=== Begin Enclosure ===

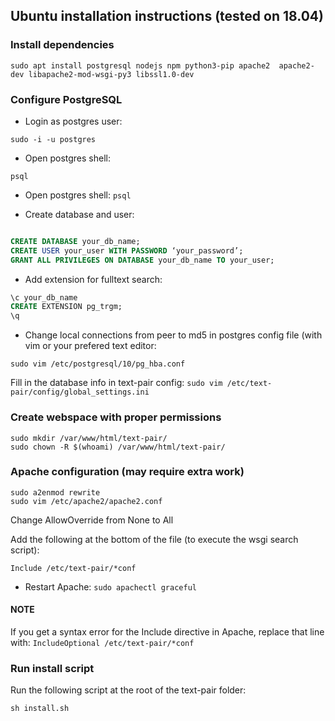 ## Ubuntu installation instructions (tested on 18.04) ##

### Install dependencies ###

```console
sudo apt install postgresql nodejs npm python3-pip apache2  apache2-dev libapache2-mod-wsgi-py3 libssl1.0-dev
```

### Configure PostgreSQL ###

* Login as postgres user: 
```console
sudo -i -u postgres
```

* Open postgres shell: 
```console
psql
```
* Open postgres shell: `psql`

* Create database and user:

```sql

CREATE DATABASE your_db_name;
CREATE USER your_user WITH PASSWORD ‘your_password’;
GRANT ALL PRIVILEGES ON DATABASE your_db_name TO your_user;
```

* Add extension for fulltext search:

```sql
\c your_db_name
CREATE EXTENSION pg_trgm;
\q
```

* Change local connections from peer to md5 in postgres config file (with vim or your prefered text editor: 
```console
sudo vim /etc/postgresql/10/pg_hba.conf
```

Fill in the database info in text-pair config: `sudo vim /etc/text-pair/config/global_settings.ini`

### Create webspace with proper permissions ###

```console
sudo mkdir /var/www/html/text-pair/
sudo chown -R $(whoami) /var/www/html/text-pair/
```

### Apache configuration (may require extra work) ###
```console
sudo a2enmod rewrite
sudo vim /etc/apache2/apache2.conf
```
Change AllowOverride from None to All

Add the following at the bottom of the file (to execute the wsgi search script):

`Include /etc/text-pair/*conf`

* Restart Apache: `sudo apachectl graceful`

#### NOTE ####
If you get a syntax error for the Include directive in Apache, replace that line with:
`IncludeOptional /etc/text-pair/*conf`

### Run install script ###
Run the following script at the root of the text-pair folder:

`sh install.sh`
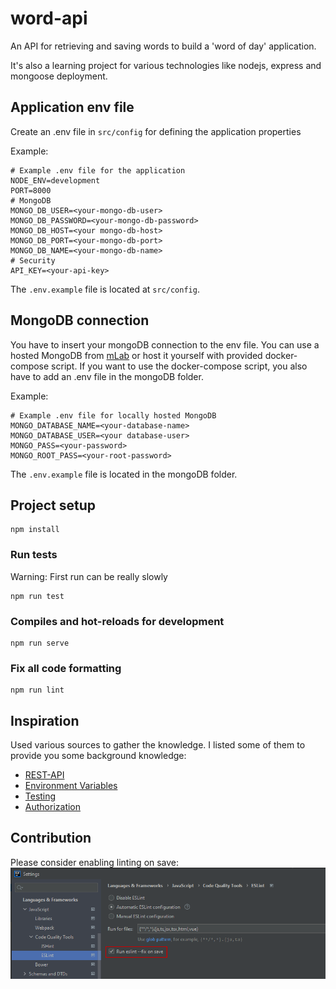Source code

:# word-api

An API for retrieving and saving words to build a 'word of day' application.

It's also a learning project for various technologies like nodejs, express and mongoose deployment.

## Application env file
Create an .env file in `src/config` for defining the application properties

Example:
```dotenv
# Example .env file for the application
NODE_ENV=development
PORT=8000
# MongoDB
MONGO_DB_USER=<your-mongo-db-user>
MONGO_DB_PASSWORD=<your-mongo-db-password>
MONGO_DB_HOST=<your mongo-db-host>
MONGO_DB_PORT=<your-mongo-db-port>
MONGO_DB_NAME=<your-mongo-db-name>
# Security
API_KEY=<your-api-key>
```
The `.env.example` file is located at `src/config`.

## MongoDB connection
You have to insert your mongoDB connection to the env file. You can use a hosted MongoDB from [mLab](https://mlab.com/) or host it yourself with provided docker-compose script.
If you want to use the docker-compose script, you also have to add an .env file in the mongoDB folder.

Example:
```dotenv
# Example .env file for locally hosted MongoDB
MONGO_DATABASE_NAME=<your-database-name>
MONGO_DATABASE_USER=<your database-user>
MONGO_PASS=<your-password>
MONGO_ROOT_PASS=<your-root-password>
```
The `.env.example` file is located in the mongoDB folder.

## Project setup
```
npm install
```

### Run tests
Warning: First run can be really slowly
```
npm run test
```

### Compiles and hot-reloads for development
```
npm run serve
```

### Fix all code formatting
```
npm run lint
```

## Inspiration
Used various sources to gather the knowledge. I listed some of them to provide you some background knowledge:
* [REST-API](https://medium.com/@_platypus_/express-a-simple-rest-api-9d82488e829f)
* [Environment Variables](https://medium.com/the-node-js-collection/making-your-node-js-work-everywhere-with-environment-variables-2da8cdf6e786)
* [Testing](https://www.youtube.com/watch?v=7VNgjfmv_fE&ab_channel=KrisFoster)
* [Authorization](https://stoplight.io/blog/api-keys-best-practices-to-authenticate-apis/)

## Contribution
Please consider enabling linting on save:
![Settings](./docs/linting_on_save.png "IntelliJ Linter Settings")
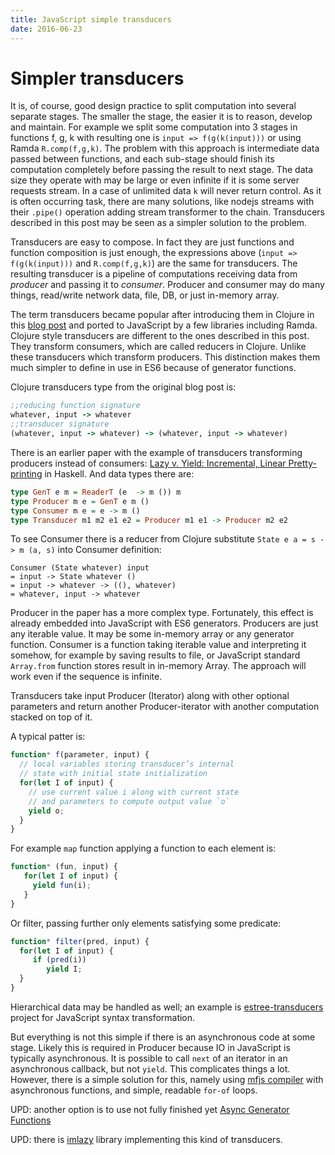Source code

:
 ```yaml
---
title: JavaScript simple transducers
date: 2016-06-23
---
```

# Simpler transducers

It is, of course, good design practice to split computation into several
separate stages. The smaller the stage, the easier it is to reason, develop
and maintain. For example we split some computation into 3 stages in functions
f, g, k with resulting one is `input => f(g(k(input)))` or using Ramda
`R.comp(f,g,k)`. The problem with this approach is intermediate data passed
between functions, and each sub-stage should finish its computation completely
before passing the result to next stage. The data size they operate with may
be large or even infinite if it is some server requests stream. In a case of
unlimited data `k` will never return control. As it is often occurring task,
there are many solutions, like nodejs streams with their `.pipe()` operation
adding stream transformer to the chain. Transducers described in this post may
be seen as a simpler solution to the problem.

Transducers are easy to compose. In fact they are just functions and function
composition is just enough, the expressions above (`input => f(g(k(input)))`
and `R.comp(f,g,k)`) are the same for transducers. The resulting transducer
is a pipeline of computations receiving data from _producer_ and passing it
to _consumer_. Producer and consumer may do many things, read/write network
data, file, DB, or just in-memory array.

The term transducers became popular after introducing them in Clojure in this
[blog post](http://blog.cognitect.com/blog/2014/8/6/transducers-are-coming)
and ported to JavaScript by a few libraries including Ramda.
Clojure style transducers are different to the ones described in this post.
They transform consumers, which are called reducers in Clojure. Unlike these
transducers which transform producers. This distinction makes them much simpler
to define in use in ES6 because of generator functions.

Clojure transducers type from the original blog post is:

```clojure
;;reducing function signature
whatever, input -> whatever
;;transducer signature
(whatever, input -> whatever) -> (whatever, input -> whatever)
```

There is an earlier paper with the example of transducers transforming producers
instead of consumers:
[Lazy v. Yield: Incremental, Linear Pretty-printing](http://okmij.org/ftp/continuations/PPYield/yield-pp.pdf)
 in Haskell. And data types there are:

```haskell
type GenT e m = ReaderT (e  -> m ()) m
type Producer m e = GenT e m ()
type Consumer m e = e -> m ()
type Transducer m1 m2 e1 e2 = Producer m1 e1 -> Producer m2 e2
```

To see Consumer there is a reducer from Clojure substitute
`State e a = s -> m (a, s)` into Consumer definition:

```
Consumer (State whatever) input
= input -> State whatever ()
= input -> whatever -> ((), whatever)
= whatever, input -> whatever
```

Producer in the paper has a more complex type. Fortunately, this effect is already
embedded into JavaScript with ES6 generators. Producers are just any iterable value.
It may be some in-memory array or any generator function. Consumer is a function
taking iterable value and interpreting it somehow, for example by saving results
to file, or JavaScript standard `Array.from` function stores result in in-memory
Array. The approach will work even if the sequence is infinite.

Transducers take input Producer (Iterator) along with other optional parameters
and return another Producer-iterator with another computation stacked on top of it.

A typical patter is:

```javascript
function* f(parameter, input) {
  // local variables storing transducer’s internal
  // state with initial state initialization
  for(let I of input) {
    // use current value i along with current state
    // and parameters to compute output value `o`
    yield o;
  }
}
```

For example `map` function applying a function to each element is:

```javascript
function* (fun, input) {
   for(let I of input) {
     yield fun(i);
   }
}
```

Or filter, passing further only elements satisfying some predicate:

```javascript
function* filter(pred, input) {
  for(let I of input) {
     if (pred(i))
        yield I;
  }
}
```

Hierarchical data may be handled as well; an example is
[estree-transducers](https://github.com/awto/estree-transducers)
project for JavaScript syntax transformation.

But everything is not this simple if there is an asynchronous code at some
stage.  Likely this is required in Producer because IO in JavaScript is typically
asynchronous. It is possible to call `next` of an iterator in an asynchronous
callback, but not `yield`. This complicates things a lot. However, there is a
simple solution for this, namely using
[mfjs compiler](https://github.com/awto/mfjs-compiler)
with asynchronous functions, and simple, readable `for-of` loops.


UPD: another option is to use not fully finished yet
[Async Generator Functions](https://github.com/tc39/proposal-async-iteration)

UPD: there is [imlazy](https://github.com/benji6/imlazy) library implementing
this kind of transducers.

=== End Enclosure ===

### WHAT YOU SHOULD DO
In how many lines of the preceding material does the word "located" occur? Answer with the number only.

### RESULT OF THE TASK
2